Intuitively, by optimizing Eq.\((1)\), we expect to learn an adaptive dynamics model with parameters \(\theta\), with which the agent is able to adapt the model to \(\theta’_{\mathcal E}\) according to the past \(M\) transitions.

Also, notice that in Eq.\((1)\), we put all data in a single dataset \(\mathcal D\) instead of maintaining one dataset for each task since we want to do fast adaptation instead of task transfer here.

Benefit of Combining Meta-Learning with Model-Based RL

Learning to adapt a model alleviates a central challenge of model-based reinforcement learning: the problem of acquiring a global model that is accurate throughout the entire state space. Furthermore, even if it were practical to train a globally accurate dynamics model, the dynamics inherently change as a function of uncontrollable and often unobservable environmental factors. If we have a model that can adapt online, it need not be perfect everywhere a priori. This property has previously been exploited by adaptive control methods (Åström and Wittenmark, 2013; Sastry and Isidori, 1989; Pastor et al., 2011; Meier et al., 2016); but, scaling such methods to complex tasks and nonlinear systems is exceptionally difficult. Even when working with deep neural networks, which have been used to model complex nonlinear systems (Kurutach et al., 2018), it is exceptionally difficult to enable adaptation, since such models typically require large amounts of data and many gradient steps to learn effectively. By specifically training a neural network model to require only a small amount of experience to adapt, we can enable effective online adaptation in complex environments while putting less pressure on needing a perfect global model. (excepted from the original paper)

Model-Based Meta-Reinforcement Learning

Nagabandi&Clavera et al. introduce two approaches to solve Objective.\((1)\). One is based on gradient-based meta-learning, the other is based on recurrent models. Both share the same framework and only differ in network architecture and optimization procedure. In fact, since they orthogonally emphasize different parts of the framework, they may be combined to form a more powerful method in the end.
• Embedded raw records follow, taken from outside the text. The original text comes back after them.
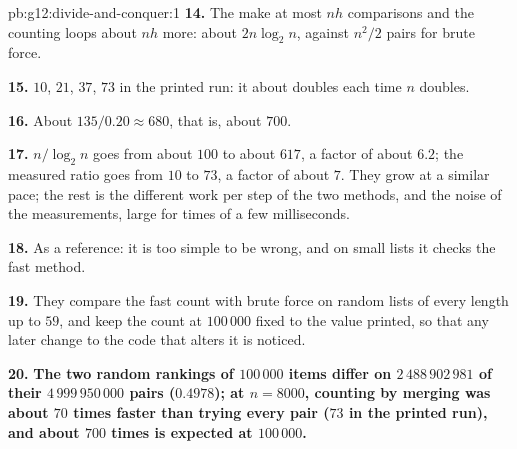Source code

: \begin{solution}{pb:g12:divide-and-conquer:1}
\textbf{14.} The  make at most $n h$ comparisons and the counting loops about $n h$ more: about
$2 n \log_2 n$, against $n^2 / 2$ pairs for brute force.

\textbf{15.} $10$, $21$, $37$, $73$ in the printed run: it about doubles each time $n$ doubles.

\textbf{16.} About $135 / 0.20 \approx 680$, that is, about $700$.

\textbf{17.} $n / \log_2 n$ goes from about $100$ to about $617$, a factor of about $6.2$; the measured ratio goes from
$10$ to $73$, a factor of about $7$. They grow at a similar pace; the rest is the different work per step of the two
methods, and the noise of the measurements, large for times of a few milliseconds.

\textbf{18.} As a reference: it is too simple to be wrong, and on small lists it checks the fast method.

\textbf{19.} They compare the fast count with brute force on random lists of every length up to $59$, and keep the
count at $100\,000$ fixed to the value printed, so that any later change to the code that alters it is noticed.

\textbf{20.} \textbf{The two random rankings of $100\,000$ items differ on $2\,488\,902\,981$ of their
$4\,999\,950\,000$ pairs ($0.4978$); at $n = 8000$, counting by merging was about $70$ times faster than trying every pair
($73$ in the printed run), and about $700$ times is expected at $100\,000$.}
\end{solution}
Gradient-Based Adaptive Learner

Gradient-Based Adaptive Learner(GrBAL) uses a gradient-based meta-learning to perform online adaptation; in particular, we use MAML. In this case, the update rule is prescribed by gradient descent:

\[\begin{align} \theta'_{\mathcal E}=u_\psi(\tau_{\mathcal E}(t-M, t-1), \theta)=\theta_{\mathcal E}+\psi\nabla_{\theta}{1\over M}\sum_{m=t-M}^{t-1}\big((s_{m+1} - s_{m})-f_{\theta}(s_{m},a_{m})\big)^2 \end{align}\]

Here \(\psi\) is the step sizes at adaptation time.

Recurrence-Based Adaptive Learner

Recurrence-Based Adaptive Learner(ReBAL) utilizes a recurrent model(or attention model), which learns its own update rule through its internal structure. In this case, \(\psi\) and \(u_\psi\) correspond to the weights of the recurrent model.

Algorithm

If you’ve already familiar with model-agnostic meta-learning and model predictive control(MPC), there is nothing new here. We learn an adaptive dynamics model via Algorithm 1, and then at each time step, the agent first adapts the model and then perform MPC to select actions as shown in Algorithm 2. The planning horizon \(H\) is smaller than the adaptation horizon \(K\) since the adapted model is only valid within the current context.

Experimental Results

See the following video for experimental results

References

Anusha Nagabandi, Ignasi Clavera, Simin Liu, Ronald S. Fearing, Pieter Abbeel, Sergey Levine, & Chelsea Finn, “Learning to Adapt in Dynamic, Real-World Environments through Meta-Reinforcement Learning,” ICLR, pp. 1–17, 2019.

C. Finn, P. Abbeel, and S. Levine, “Model-agnostic meta-learning for fast adaptation of deep networks,” 34th Int. Conf. Mach. Learn. ICML 2017, vol. 3, pp. 1856–1868, 2017.

Y. Duan, J. Schulman, X. Chen, P. L. Bartlett, I. Sutskever, and P. Abbeel, “RL\(^2\): Fast Reinforcement Learning via Slow Reinforcement Learning,” ICLR, pp. 1–14, 2017.